Studs is his name, and tape-recording (well, more or less) is his game. Red-socked, white-maned, blacklisted.
Born in New York, Louis Terkel-like Kup and Royko and the elder Daley-has come to personify Chicago. He even has had a sandwich here named for him. The Studs Turkey. People here have named their pets after him. Studs Turtle. Radio personality and author, commentator and ”character,” he has won favor with the Pulitzer folks and attracted barbs from detractors, who talk about his rooted-in-the-`30s politics and heart-on-the-sleeve populism.
On the occasion of the publication of his latest book, ”Race” (The New Press, 403 pages, $24.95) and the eve of his 80th birthday (May 16), this writer sat down with Studs and Studsian observers. Any resemblance of the format to Terkelian ”oral history” is strictly intentional.
JIM UNRATH
He is a morning program announcer and former production director for WFMT-FM.
I`m not really technically terrific, but Studs is not at all mechnical. In fact, he prides himself in that. There are a couple of things he takes great pride in; one is that he can`t drive-and won`t. He also keeps asking me longingly about my computer, about how he might get one. Don`t bother. He still uses his old manual Remington.
To me, it`s still astonishing that he makes a living basically by turning on and off a tape recorder. It used to be that they were rather complicated, but these days, they`re built for people like Studs. All he has to do is remember to press the red button to record.
Studs is generous to a fault. He`s astonished if you go to lunch and grab the check, and he`s just as generous in crediting you for your work and ideas. He`s the resident genius here, but he spreads around his genius to the rest of us.
People who disparage him about being an old unreconstructed Leftie-well, he is. I wish to God there were more like him. I once overheard some newspaper people in a restaurant talking about him, and one said, ”Studs Terkel doesn`t think there`s been a good president since Roosevelt.” I came back and told Studs about it, and he slammed down his fist and said, ”That`s right!”

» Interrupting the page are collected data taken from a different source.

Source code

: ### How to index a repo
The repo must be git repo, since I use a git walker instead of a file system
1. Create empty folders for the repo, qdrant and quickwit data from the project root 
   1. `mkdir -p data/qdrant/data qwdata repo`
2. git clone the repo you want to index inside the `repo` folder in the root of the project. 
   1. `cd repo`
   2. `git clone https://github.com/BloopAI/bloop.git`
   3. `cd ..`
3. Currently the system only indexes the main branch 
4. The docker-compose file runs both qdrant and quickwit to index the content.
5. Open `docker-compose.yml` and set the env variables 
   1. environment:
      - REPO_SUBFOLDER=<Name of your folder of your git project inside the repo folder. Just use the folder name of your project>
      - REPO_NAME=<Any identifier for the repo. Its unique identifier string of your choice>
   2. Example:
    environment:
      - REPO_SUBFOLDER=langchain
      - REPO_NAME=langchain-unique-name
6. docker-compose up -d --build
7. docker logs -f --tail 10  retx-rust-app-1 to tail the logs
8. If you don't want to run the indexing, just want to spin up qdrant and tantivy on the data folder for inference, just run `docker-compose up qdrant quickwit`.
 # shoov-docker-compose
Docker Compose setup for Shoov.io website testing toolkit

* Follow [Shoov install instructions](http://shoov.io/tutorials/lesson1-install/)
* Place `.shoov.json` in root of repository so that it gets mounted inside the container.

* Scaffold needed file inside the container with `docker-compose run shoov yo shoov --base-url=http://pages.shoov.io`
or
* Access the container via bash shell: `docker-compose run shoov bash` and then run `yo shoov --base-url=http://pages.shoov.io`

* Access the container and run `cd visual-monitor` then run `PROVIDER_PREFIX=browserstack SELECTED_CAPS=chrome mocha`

Ida (his wife of 52 years) is a helpmate extraordinary. She`s heard every Studs Terkel story 400 million times, and still laughs when he tells them. Which is two or three times a day. She`s a genuine saint, a wonderful lady, and very politically aware and involved as well. Their son is an interesting guy. For a long while, he was kind of embarrassed to be Paul Terkel because of his famous father. So he very much wants to stay away from it. I don`t think they`re close. Studs really doesn`t talk about him.
The clothing (red-checkered shirt, blue blazer, red socks, gray Hush Puppies) has become a ritual, no question. Studs has created this sort of persona for himself, but it`s not one that fits into any general niche. He loves the idea of being the curmudgeon, the gadfly, and he is. Really, with Studs, what you see is pretty much what you get.
CLARENCE PAGE
He is a syndicated Tribune columnist and an interviewee in ”Race.”
He also interviewed me for ”American Dreams.” I was surprised at how easy he makes it seem. It was just the antithesis of Mike Wallace, who`s very intense. Studs is very easygoing. He comes in, sets down his tape recorder and asks you something like, ”What were your memories of race relations and racial prejudice in your lifetime?” Something general like that. He doesn`t ask particularly probing questions, and yet he`s able to get people to open up and tell these marvelous little stories about themselves. He`s a good listener.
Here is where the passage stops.